Manajemen Kesehatan di Lokasi Bencana: Strategi Efektif PMIF

Ketika sebuah bencana terjadi, ancaman terhadap kesehatan korban tidak hanya datang dari cedera fisik akibat kejadian itu sendiri, tetapi juga dari risiko penyakit yang meningkat di lokasi pengungsian. Palang Merah Indonesia (PMI) memiliki peran krusial dalam manajemen kesehatan di lokasi bencana, memastikan bahwa setiap korban mendapatkan pertolongan medis yang cepat dan tepat. Manajemen kesehatan yang efektif adalah kunci untuk mencegah timbulnya wabah penyakit dan meminimalkan penderitaan masyarakat.

Strategi manajemen kesehatan PMI dimulai dengan respons cepat. Tim medis relawan, yang terdiri dari dokter, perawat, dan tenaga kesehatan lainnya, segera diterjunkan ke lokasi terdampak untuk mendirikan posko kesehatan darurat. Posko ini berfungsi sebagai pusat layanan medis yang memberikan pertolongan pertama, merawat luka ringan, dan menstabilkan kondisi korban sebelum dirujuk ke rumah sakit. Pada tanggal 11 Agustus 2024, setelah gempa bumi melanda Kabupaten Jember, tim medis PMI setempat berhasil mendirikan posko di area pengungsian dalam waktu kurang dari 24 jam, langsung memberikan layanan medis kepada lebih dari 150 korban.

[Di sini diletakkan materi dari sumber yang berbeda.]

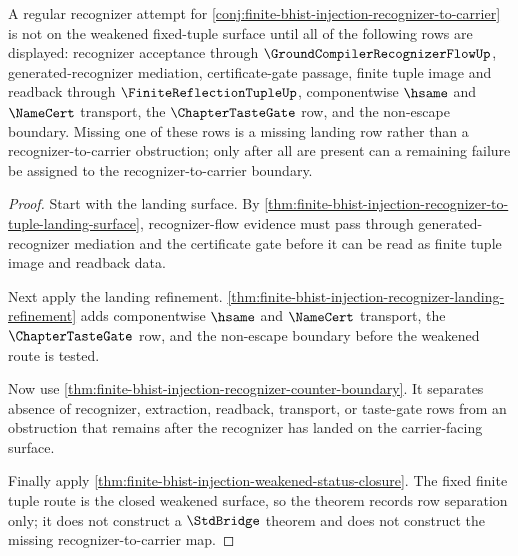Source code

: \begin{theorem}
\label{thm:finite-bhist-injection-regular-recognizer-row-separation}
A regular recognizer attempt for \autoref{conj:finite-bhist-injection-recognizer-to-carrier} is not on the weakened fixed-tuple surface until all of the following rows are displayed: recognizer acceptance through $\GroundCompilerRecognizerFlowUp$, generated-recognizer mediation, certificate-gate passage, finite tuple image and readback through $\FiniteReflectionTupleUp$, componentwise $\hsame$ and $\NameCert$ transport, the $\ChapterTasteGate$ row, and the non-escape boundary. Missing one of these rows is a missing landing row rather than a recognizer-to-carrier obstruction; only after all are present can a remaining failure be assigned to the recognizer-to-carrier boundary.
\end{theorem}
\begin{proof}
Start with the landing surface. By \autoref{thm:finite-bhist-injection-recognizer-to-tuple-landing-surface}, recognizer-flow evidence must pass through generated-recognizer mediation and the certificate gate before it can be read as finite tuple image and readback data.

Next apply the landing refinement. \autoref{thm:finite-bhist-injection-recognizer-landing-refinement} adds componentwise $\hsame$ and $\NameCert$ transport, the $\ChapterTasteGate$ row, and the non-escape boundary before the weakened route is tested.

Now use \autoref{thm:finite-bhist-injection-recognizer-counter-boundary}. It separates absence of recognizer, extraction, readback, transport, or taste-gate rows from an obstruction that remains after the recognizer has landed on the carrier-facing surface.

Finally apply \autoref{thm:finite-bhist-injection-weakened-status-closure}. The fixed finite tuple route is the closed weakened surface, so the theorem records row separation only; it does not construct a $\StdBridge$ theorem and does not construct the missing recognizer-to-carrier map.
\end{proof}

Selain pertolongan pertama, PMI juga berfokus pada langkah-langkah preventif untuk mencegah penyebaran penyakit menular. Di lokasi pengungsian yang padat, risiko penularan sangat tinggi. Oleh karena itu, PMI melakukan edukasi kesehatan, membagikan perlengkapan sanitasi, dan memastikan ketersediaan air bersih. Contohnya, dalam penanganan banjir di Kabupaten Bantaeng pada bulan Juli 2024, PMI bekerja sama dengan aparat desa dan petugas dari Dinas Kesehatan untuk mendirikan fasilitas sanitasi darurat dan menyelenggarakan sosialisasi tentang pentingnya kebersihan diri. Menurut laporan dari Kepala Puskesmas setempat, Dokter Rina, upaya preventif ini sangat membantu menekan angka kasus diare dan penyakit kulit di kalangan pengungsi.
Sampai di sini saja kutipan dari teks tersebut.